In Turkey, a model went through a curious and painful moment when after her first date she had to go to have her tongue operated, because whoever kissed her bit her so hard that she had to go urgently. Ceyda Ersoy, Miss Photomodel of Turkey 2010 and protagonist of this story, she told her Instagram followers about her event and it became a trend.
“Is it only me who had my tongue ripped out during a kiss? It hurts much. Is this a joke? I don’t know, maybe he didn’t really know how to kiss. It seems that I could not get to know him well, ”said the young woman in her Instagram stories, where she also showed how the surgeon was sewing the tip of her tongue after this incident.
Fortunately, the event did not become major and he is already recovering. “Guys, I’m fine now, thank you very much for your good wishes,” she concluded.
What happens in our body when we kiss?
“The kiss on the mouth activates 34 facial muscles, 112 postural muscles and a large number of nerves; and if the tongue participates, more nerve endings related to the state of well-being, pleasure and fulfillment are activated”, described the psychiatrist Carlos Bromley for La República on a previous occasion.
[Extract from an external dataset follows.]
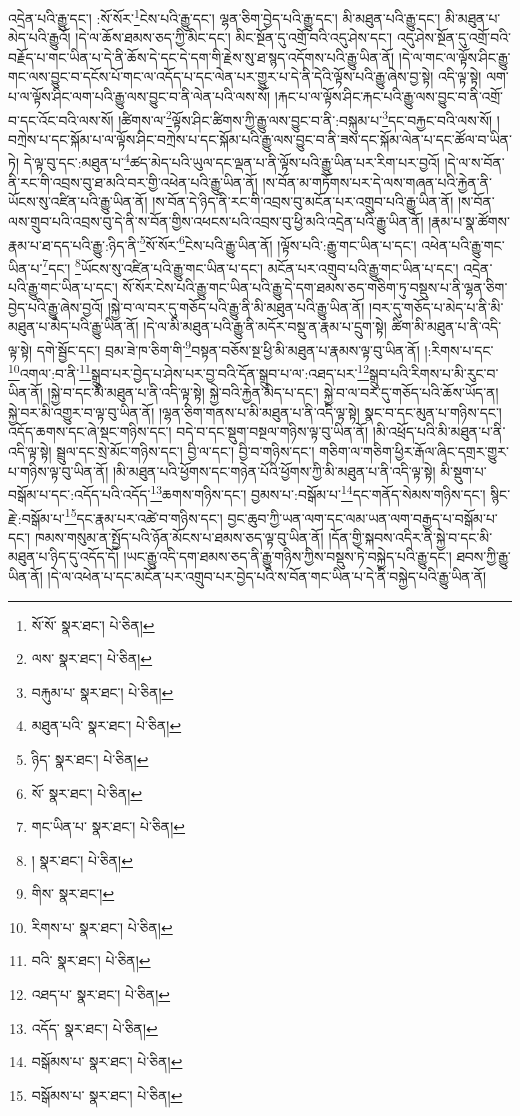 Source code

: འདྲེན་པའི་རྒྱུ་དང་། :སོ་སོར་\footnote{སོ་སོ་  སྣར་ཐང་།  པེ་ཅིན། }ངེས་པའི་རྒྱུ་དང་། ལྷན་ཅིག་བྱེད་པའི་རྒྱུ་དང་། མི་མཐུན་པའི་རྒྱུ་དང་། མི་མཐུན་པ་མེད་པའི་རྒྱུའོ། །དེ་ལ་ཆོས་ཐམས་ཅད་ཀྱི་མིང་དང་། མིང་སྔོན་དུ་འགྲོ་བའི་འདུ་ཤེས་དང་། འདུ་ཤེས་སྔོན་དུ་འགྲོ་བའི་བརྗོད་པ་གང་ཡིན་པ་དེ་ནི་ཆོས་དེ་དང་དེ་དག་གི་རྗེས་སུ་ཐ་སྙད་འདོགས་པའི་རྒྱུ་ཡིན་ནོ། །དེ་ལ་གང་ལ་ལྟོས་ཤིང་རྒྱུ་གང་ལས་བྱུང་བ་དངོས་པོ་གང་ལ་འདོད་པ་དང་ལེན་པར་གྱུར་པ་དེ་ནི་དེའི་ལྟོས་པའི་རྒྱུ་ཞེས་བྱ་སྟེ། འདི་ལྟ་སྟེ། ལག་པ་ལ་ལྟོས་ཤིང་ལག་པའི་རྒྱུ་ལས་བྱུང་བ་ནི་ལེན་པའི་ལས་སོ། །རྐང་པ་ལ་ལྟོས་ཤིང་རྐང་པའི་རྒྱུ་ལས་བྱུང་བ་ནི་འགྲོ་བ་དང་འོང་བའི་ལས་སོ། །ཚིགས་ལ་\footnote{ལས་  སྣར་ཐང་།  པེ་ཅིན། }ལྟོས་ཤིང་ཚིགས་ཀྱི་རྒྱུ་ལས་བྱུང་བ་ནི་:བསྐུམ་པ་\footnote{བརྐུམ་པ་  སྣར་ཐང་།  པེ་ཅིན། }དང་བརྐྱང་བའི་ལས་སོ། །བཀྲེས་པ་དང་སྐོམ་པ་ལ་ལྟོས་ཤིང་བཀྲེས་པ་དང་སྐོམ་པའི་རྒྱུ་ལས་བྱུང་བ་ནི་ཟས་དང་སྐོམ་ལེན་པ་དང་ཚོལ་བ་ཡིན་ཏེ། དེ་ལྟ་བུ་དང་:མཐུན་པ་\footnote{མཐུན་པའི་  སྣར་ཐང་།  པེ་ཅིན། }ཚད་མེད་པའི་ཡུལ་དང་ལྡན་པ་ནི་ལྟོས་པའི་རྒྱུ་ཡིན་པར་རིག་པར་བྱའོ། །དེ་ལ་ས་བོན་ནི་རང་གི་འབྲས་བུ་ཐ་མའི་བར་གྱི་འཕེན་པའི་རྒྱུ་ཡིན་ནོ། །ས་བོན་མ་གཏོགས་པར་དེ་ལས་གཞན་པའི་རྐྱེན་ནི་ཡོངས་སུ་འཛིན་པའི་རྒྱུ་ཡིན་ནོ། །ས་བོན་དེ་ཉིད་ནི་རང་གི་འབྲས་བུ་མངོན་པར་འགྲུབ་པའི་རྒྱུ་ཡིན་ནོ། །ས་བོན་ལས་གྲུབ་པའི་འབྲས་བུ་དེ་ནི་ས་བོན་གྱིས་འཕངས་པའི་འབྲས་བུ་ཕྱི་མའི་འདྲེན་པའི་རྒྱུ་ཡིན་ནོ། །རྣམ་པ་སྣ་ཚོགས་རྣམ་པ་ཐ་དད་པའི་རྒྱུ་:ཉིད་ནི་\footnote{ཉིད་  སྣར་ཐང་།  པེ་ཅིན། }སོ་སོར་\footnote{སོ་  སྣར་ཐང་།  པེ་ཅིན། }ངེས་པའི་རྒྱུ་ཡིན་ནོ། །ལྟོས་པའི་:རྒྱུ་གང་ཡིན་པ་དང་། འཕེན་པའི་རྒྱུ་གང་ཡིན་པ་\footnote{གང་ཡིན་པ་  སྣར་ཐང་།  པེ་ཅིན། }དང་། \footnote{།    སྣར་ཐང་།  པེ་ཅིན། }ཡོངས་སུ་འཛིན་པའི་རྒྱུ་གང་ཡིན་པ་དང་། མངོན་པར་འགྲུབ་པའི་རྒྱུ་གང་ཡིན་པ་དང་། འདྲེན་པའི་རྒྱུ་གང་ཡིན་པ་དང་། སོ་སོར་ངེས་པའི་རྒྱུ་གང་ཡིན་པའི་རྒྱུ་དེ་དག་ཐམས་ཅད་གཅིག་ཏུ་བསྡུས་པ་ནི་ལྷན་ཅིག་བྱེད་པའི་རྒྱུ་ཞེས་བྱའོ། །སྐྱེ་བ་ལ་བར་དུ་གཅོད་པའི་རྒྱུ་ནི་མི་མཐུན་པའི་རྒྱུ་ཡིན་ནོ། །བར་དུ་གཅོད་པ་མེད་པ་ནི་མི་མཐུན་པ་མེད་པའི་རྒྱུ་ཡིན་ནོ། །དེ་ལ་མི་མཐུན་པའི་རྒྱུ་ནི་མདོར་བསྡུ་ན་རྣམ་པ་དྲུག་སྟེ། ཚིག་མི་མཐུན་པ་ནི་འདི་ལྟ་སྟེ། དགེ་སྦྱོང་དང་། བྲམ་ཟེ་ཁ་ཅིག་གི་\footnote{གིས་  སྣར་ཐང་། }བསྟན་བཅོས་སྔ་ཕྱི་མི་མཐུན་པ་རྣམས་ལྟ་བུ་ཡིན་ནོ། །:རིགས་པ་དང་\footnote{རིགས་པ་  སྣར་ཐང་།  པེ་ཅིན། }འགལ་:བ་ནི་\footnote{བའི་  སྣར་ཐང་།  པེ་ཅིན། }སྒྲུབ་པར་བྱེད་པ་ཤེས་པར་བྱ་བའི་དོན་སྒྲུབ་པ་ལ་:འཐད་པར་\footnote{འཐད་པ་  སྣར་ཐང་།  པེ་ཅིན། }སྒྲུབ་པའི་རིགས་པ་མི་རུང་བ་ཡིན་ནོ། །སྐྱེ་བ་དང་མི་མཐུན་པ་ནི་འདི་ལྟ་སྟེ། སྐྱེ་བའི་རྐྱེན་མེད་པ་དང་། སྐྱེ་བ་ལ་བར་དུ་གཅོད་པའི་ཆོས་ཡོད་ན། སྐྱེ་བར་མི་འགྱུར་བ་ལྟ་བུ་ཡིན་ནོ། །ལྷན་ཅིག་གནས་པ་མི་མཐུན་པ་ནི་འདི་ལྟ་སྟེ། སྣང་བ་དང་མུན་པ་གཉིས་དང་། འདོད་ཆགས་དང་ཞེ་སྡང་གཉིས་དང་། བདེ་བ་དང་སྡུག་བསྔལ་གཉིས་ལྟ་བུ་ཡིན་ནོ། །མི་འཕྲོད་པའི་མི་མཐུན་པ་ནི་འདི་ལྟ་སྟེ། སྦྲུལ་དང་སྲེ་མོང་གཉིས་དང་། བྱི་ལ་དང་། བྱི་བ་གཉིས་དང་། གཅིག་ལ་གཅིག་ཕྱིར་རྒོལ་ཞིང་དགྲར་གྱུར་པ་གཉིས་ལྟ་བུ་ཡིན་ནོ། །མི་མཐུན་པའི་ཕྱོགས་དང་གཉེན་པོའི་ཕྱོགས་ཀྱི་མི་མཐུན་པ་ནི་འདི་ལྟ་སྟེ། མི་སྡུག་པ་བསྒོམ་པ་དང་:འདོད་པའི་འདོད་\footnote{འདོད་  སྣར་ཐང་།  པེ་ཅིན། }ཆགས་གཉིས་དང་། བྱམས་པ་:བསྒོམ་པ་\footnote{བསྒོམས་པ་  སྣར་ཐང་།  པེ་ཅིན། }དང་གནོད་སེམས་གཉིས་དང་། སྙིང་རྗེ་:བསྒོམ་པ་\footnote{བསྒོམས་པ་  སྣར་ཐང་།  པེ་ཅིན། }དང་རྣམ་པར་འཚེ་བ་གཉིས་དང་། བྱང་ཆུབ་ཀྱི་ཡན་ལག་དང་ལམ་ཡན་ལག་བརྒྱད་པ་བསྒོམ་པ་དང་། ཁམས་གསུམ་ན་སྤྱོད་པའི་ཉོན་མོངས་པ་ཐམས་ཅད་ལྟ་བུ་ཡིན་ནོ། །དོན་གྱི་སྐབས་འདིར་ནི་སྐྱེ་བ་དང་མི་མཐུན་པ་ཉིད་དུ་འདོད་དོ། །ཡང་རྒྱུ་འདི་དག་ཐམས་ཅད་ནི་རྒྱུ་གཉིས་ཀྱིས་བསྡུས་ཏེ་བསྐྱེད་པའི་རྒྱུ་དང་། ཐབས་ཀྱི་རྒྱུ་ཡིན་ནོ། །དེ་ལ་འཕེན་པ་དང་མངོན་པར་འགྲུབ་པར་བྱེད་པའི་ས་བོན་གང་ཡིན་པ་དེ་ནི་བསྐྱེད་པའི་རྒྱུ་ཡིན་ནོ།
In addition, “oxytocin, dopamine, endorphins, adrenaline and norepinephrine are secreted, which are neurotransmitters,” he details.
For his part, Nilton Custodio, medical director of the Peruvian Institute of Neurosciences, explains how the neuroanatomical process of kissing is. “The lips have very specific sensory nerve endings, even 200 times more powerful than the fingertips. (These endings) activate the cerebral cortex and this is where they are interpreted as something pleasant. Then (this information) goes to the thalamus, and then to the amygdala. From here all the neurochemical triggers are produced”.